The parser runs on every LLM response and translates <execute> tags into live mesh broadcasts. The tool definition — its name, description, parameter schema — is never serialized into the context window.

Combined savings across a session:

Operation	Standard	SignalMesh
Context read (tune_in)	300 tokens + 600ms	0 tokens + 1.69µs
Context write (broadcast)	200 tokens + tool call	0 tokens + tag parse
Per session (5 agents, 3 reads, 2 writes)	~2,500 scaffold tokens	0 scaffold tokens

The tool-less protocol doesn't replace tool calls for actions that need guaranteed execution with structured error handling (database writes, external API calls). It targets the ambient operations — the constant low-level mesh broadcasts that happen dozens of times per session — where schema overhead is pure waste.

FAQ

Does this replace tool calls entirely?
For context reads, yes. For actions (writing to a database, sending an email), tool calls are still the right pattern. SignalMesh targets the read side — the part that's redundant and expensive.

What if the mesh is down?
Your agents fall back to their existing tool calls. SignalMesh is additive — you add tune_in() calls alongside existing logic, not instead of them, until you're confident.

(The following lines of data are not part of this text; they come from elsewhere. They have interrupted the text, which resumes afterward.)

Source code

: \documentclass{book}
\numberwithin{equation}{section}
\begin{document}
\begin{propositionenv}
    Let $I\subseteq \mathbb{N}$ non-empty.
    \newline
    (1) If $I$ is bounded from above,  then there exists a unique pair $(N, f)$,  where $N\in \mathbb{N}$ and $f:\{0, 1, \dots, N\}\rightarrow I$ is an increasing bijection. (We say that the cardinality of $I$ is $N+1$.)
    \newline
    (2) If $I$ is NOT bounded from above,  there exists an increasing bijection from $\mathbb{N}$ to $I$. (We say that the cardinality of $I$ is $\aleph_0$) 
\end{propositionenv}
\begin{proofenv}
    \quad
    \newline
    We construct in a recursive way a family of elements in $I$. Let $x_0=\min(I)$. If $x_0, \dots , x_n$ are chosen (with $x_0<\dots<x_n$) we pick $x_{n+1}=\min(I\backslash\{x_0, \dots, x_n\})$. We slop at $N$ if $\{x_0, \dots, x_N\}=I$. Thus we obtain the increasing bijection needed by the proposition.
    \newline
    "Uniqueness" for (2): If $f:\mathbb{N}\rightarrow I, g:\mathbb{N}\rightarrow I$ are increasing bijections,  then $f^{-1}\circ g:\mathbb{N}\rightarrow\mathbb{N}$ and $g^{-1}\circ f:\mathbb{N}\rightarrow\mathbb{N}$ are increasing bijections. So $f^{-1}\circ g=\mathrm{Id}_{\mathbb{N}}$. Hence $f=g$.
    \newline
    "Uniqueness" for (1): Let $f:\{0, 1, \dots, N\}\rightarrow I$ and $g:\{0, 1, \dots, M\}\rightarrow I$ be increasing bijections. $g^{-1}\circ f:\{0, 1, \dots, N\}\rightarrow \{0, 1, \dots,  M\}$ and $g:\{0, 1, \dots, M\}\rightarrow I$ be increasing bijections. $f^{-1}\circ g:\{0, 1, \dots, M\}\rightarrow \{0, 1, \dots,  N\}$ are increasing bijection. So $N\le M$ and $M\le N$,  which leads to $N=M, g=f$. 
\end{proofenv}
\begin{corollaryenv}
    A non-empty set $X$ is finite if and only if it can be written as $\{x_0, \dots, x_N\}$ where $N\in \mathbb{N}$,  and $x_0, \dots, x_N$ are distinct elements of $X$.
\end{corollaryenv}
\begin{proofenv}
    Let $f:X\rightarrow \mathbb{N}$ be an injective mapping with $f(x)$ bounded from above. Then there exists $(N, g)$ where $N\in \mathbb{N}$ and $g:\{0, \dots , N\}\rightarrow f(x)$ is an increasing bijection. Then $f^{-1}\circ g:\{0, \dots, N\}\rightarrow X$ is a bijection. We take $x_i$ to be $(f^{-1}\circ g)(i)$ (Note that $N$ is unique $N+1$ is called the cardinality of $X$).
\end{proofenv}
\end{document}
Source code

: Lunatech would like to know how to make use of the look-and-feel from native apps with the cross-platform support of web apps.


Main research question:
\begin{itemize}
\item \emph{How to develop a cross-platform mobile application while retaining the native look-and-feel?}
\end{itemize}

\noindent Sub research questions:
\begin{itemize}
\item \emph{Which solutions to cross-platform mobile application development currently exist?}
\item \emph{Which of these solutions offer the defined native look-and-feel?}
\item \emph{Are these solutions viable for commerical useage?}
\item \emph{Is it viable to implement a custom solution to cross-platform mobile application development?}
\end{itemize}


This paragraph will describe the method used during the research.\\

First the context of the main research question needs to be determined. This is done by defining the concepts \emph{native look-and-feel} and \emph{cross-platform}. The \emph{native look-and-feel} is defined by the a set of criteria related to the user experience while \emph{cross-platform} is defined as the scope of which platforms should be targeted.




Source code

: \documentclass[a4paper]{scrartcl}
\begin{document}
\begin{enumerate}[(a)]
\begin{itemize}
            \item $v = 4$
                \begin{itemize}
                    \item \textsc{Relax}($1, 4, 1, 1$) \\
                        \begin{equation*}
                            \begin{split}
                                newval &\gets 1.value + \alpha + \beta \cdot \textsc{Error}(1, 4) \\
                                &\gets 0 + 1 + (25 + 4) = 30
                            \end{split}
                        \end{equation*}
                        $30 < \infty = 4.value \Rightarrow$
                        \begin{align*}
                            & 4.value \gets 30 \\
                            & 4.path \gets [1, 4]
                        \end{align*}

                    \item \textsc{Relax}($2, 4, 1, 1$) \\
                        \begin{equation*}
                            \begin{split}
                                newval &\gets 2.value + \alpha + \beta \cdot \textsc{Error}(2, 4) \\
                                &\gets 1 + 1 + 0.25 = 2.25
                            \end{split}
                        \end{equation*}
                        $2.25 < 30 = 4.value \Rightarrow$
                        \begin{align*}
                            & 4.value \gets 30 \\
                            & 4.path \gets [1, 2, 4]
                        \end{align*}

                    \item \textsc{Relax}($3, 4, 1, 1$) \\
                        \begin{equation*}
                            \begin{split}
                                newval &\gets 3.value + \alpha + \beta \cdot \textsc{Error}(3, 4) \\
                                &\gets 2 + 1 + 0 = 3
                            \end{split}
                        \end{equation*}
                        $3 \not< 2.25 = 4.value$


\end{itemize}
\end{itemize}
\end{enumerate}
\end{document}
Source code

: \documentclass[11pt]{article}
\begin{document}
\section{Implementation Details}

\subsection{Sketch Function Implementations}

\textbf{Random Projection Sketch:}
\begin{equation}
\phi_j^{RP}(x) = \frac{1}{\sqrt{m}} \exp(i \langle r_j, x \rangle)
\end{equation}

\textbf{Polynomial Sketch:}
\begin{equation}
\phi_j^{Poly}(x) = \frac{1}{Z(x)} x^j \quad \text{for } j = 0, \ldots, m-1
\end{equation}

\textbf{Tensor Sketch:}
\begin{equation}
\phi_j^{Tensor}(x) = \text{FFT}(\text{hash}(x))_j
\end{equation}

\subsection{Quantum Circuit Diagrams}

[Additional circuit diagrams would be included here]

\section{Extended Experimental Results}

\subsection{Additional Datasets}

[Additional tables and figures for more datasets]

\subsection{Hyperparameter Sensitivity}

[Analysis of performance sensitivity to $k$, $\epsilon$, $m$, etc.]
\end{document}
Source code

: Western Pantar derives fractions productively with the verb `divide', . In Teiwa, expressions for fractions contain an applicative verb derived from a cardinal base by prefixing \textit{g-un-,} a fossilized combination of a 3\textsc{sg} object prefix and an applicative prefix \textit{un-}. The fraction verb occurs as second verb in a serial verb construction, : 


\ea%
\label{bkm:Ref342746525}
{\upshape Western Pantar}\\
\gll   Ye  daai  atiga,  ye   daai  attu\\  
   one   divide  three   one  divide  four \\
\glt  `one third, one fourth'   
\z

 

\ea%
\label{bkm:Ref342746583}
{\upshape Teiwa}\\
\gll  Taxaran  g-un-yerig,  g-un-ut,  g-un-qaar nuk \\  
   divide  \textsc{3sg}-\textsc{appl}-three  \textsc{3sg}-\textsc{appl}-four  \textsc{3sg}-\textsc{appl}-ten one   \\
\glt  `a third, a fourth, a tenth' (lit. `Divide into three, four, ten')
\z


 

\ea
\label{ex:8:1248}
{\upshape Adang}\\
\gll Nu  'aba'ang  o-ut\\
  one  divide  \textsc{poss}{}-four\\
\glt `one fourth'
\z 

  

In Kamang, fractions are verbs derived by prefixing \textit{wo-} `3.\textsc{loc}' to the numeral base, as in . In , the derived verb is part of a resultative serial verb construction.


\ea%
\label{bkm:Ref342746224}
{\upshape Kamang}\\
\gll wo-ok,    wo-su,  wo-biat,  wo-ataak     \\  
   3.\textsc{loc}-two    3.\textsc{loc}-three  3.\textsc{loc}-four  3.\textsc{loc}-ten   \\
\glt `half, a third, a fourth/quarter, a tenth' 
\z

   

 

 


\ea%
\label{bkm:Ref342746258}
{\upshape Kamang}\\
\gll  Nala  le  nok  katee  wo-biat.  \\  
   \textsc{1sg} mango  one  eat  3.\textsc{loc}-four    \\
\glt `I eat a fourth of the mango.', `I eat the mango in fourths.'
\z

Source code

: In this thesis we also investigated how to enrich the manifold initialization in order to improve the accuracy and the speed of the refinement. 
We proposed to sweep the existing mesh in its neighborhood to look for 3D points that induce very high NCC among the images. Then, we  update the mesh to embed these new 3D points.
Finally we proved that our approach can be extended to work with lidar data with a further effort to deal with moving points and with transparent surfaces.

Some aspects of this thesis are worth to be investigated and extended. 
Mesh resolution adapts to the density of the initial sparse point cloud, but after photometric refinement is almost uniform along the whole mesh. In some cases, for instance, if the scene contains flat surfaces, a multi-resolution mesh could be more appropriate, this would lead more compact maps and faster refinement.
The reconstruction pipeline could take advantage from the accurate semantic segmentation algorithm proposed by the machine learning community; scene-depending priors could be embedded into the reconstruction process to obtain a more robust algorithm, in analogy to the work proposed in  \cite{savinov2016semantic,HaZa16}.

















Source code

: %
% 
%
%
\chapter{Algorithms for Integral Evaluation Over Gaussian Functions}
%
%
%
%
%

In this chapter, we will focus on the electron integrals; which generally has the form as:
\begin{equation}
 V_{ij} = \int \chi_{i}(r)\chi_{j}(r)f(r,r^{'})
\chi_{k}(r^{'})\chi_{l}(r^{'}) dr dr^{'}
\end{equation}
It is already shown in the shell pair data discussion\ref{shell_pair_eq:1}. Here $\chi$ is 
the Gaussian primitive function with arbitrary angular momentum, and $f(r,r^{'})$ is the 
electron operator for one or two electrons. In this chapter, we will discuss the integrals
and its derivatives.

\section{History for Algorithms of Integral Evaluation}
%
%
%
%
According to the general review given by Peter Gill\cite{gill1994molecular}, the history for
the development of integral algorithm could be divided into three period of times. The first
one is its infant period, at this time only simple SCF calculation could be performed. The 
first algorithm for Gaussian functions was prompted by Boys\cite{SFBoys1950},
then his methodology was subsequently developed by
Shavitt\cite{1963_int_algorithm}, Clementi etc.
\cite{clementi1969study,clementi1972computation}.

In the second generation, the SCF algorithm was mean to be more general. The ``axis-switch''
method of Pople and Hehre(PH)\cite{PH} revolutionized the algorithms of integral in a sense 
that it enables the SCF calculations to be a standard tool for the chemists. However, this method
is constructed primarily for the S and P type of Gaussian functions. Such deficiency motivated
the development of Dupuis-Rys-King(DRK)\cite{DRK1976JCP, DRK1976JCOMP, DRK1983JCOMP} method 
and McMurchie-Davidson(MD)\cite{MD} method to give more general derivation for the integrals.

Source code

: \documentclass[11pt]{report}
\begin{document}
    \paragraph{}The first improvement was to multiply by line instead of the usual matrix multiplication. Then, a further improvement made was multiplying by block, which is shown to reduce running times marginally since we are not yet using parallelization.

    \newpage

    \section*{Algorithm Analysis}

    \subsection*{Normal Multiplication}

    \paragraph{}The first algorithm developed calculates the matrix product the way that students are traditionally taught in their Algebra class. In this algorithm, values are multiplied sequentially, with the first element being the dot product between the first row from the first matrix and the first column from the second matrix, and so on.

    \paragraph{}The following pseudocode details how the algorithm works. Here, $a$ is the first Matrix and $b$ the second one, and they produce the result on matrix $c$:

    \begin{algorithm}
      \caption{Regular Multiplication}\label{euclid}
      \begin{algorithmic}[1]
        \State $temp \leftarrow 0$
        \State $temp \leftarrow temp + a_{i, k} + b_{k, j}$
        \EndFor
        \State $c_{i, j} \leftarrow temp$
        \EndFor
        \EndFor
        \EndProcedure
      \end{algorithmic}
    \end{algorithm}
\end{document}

How does it handle stale data?
Three GC strategies: STATE_OVERWRITE (latest value wins, keyed by signal_id), TTL_DECAY (auto-expires after ttl_ms), and ROLLING_BUFFER (FIFO-capped by token budget). Strategy is auto-selected per signal based on the payload shape — no config needed.

Is there a self-hosted option?
Yes. Docker image in the repo. docker run -p 7860:7860 signalmesh and point your agents at localhost:7860. Full MIT license.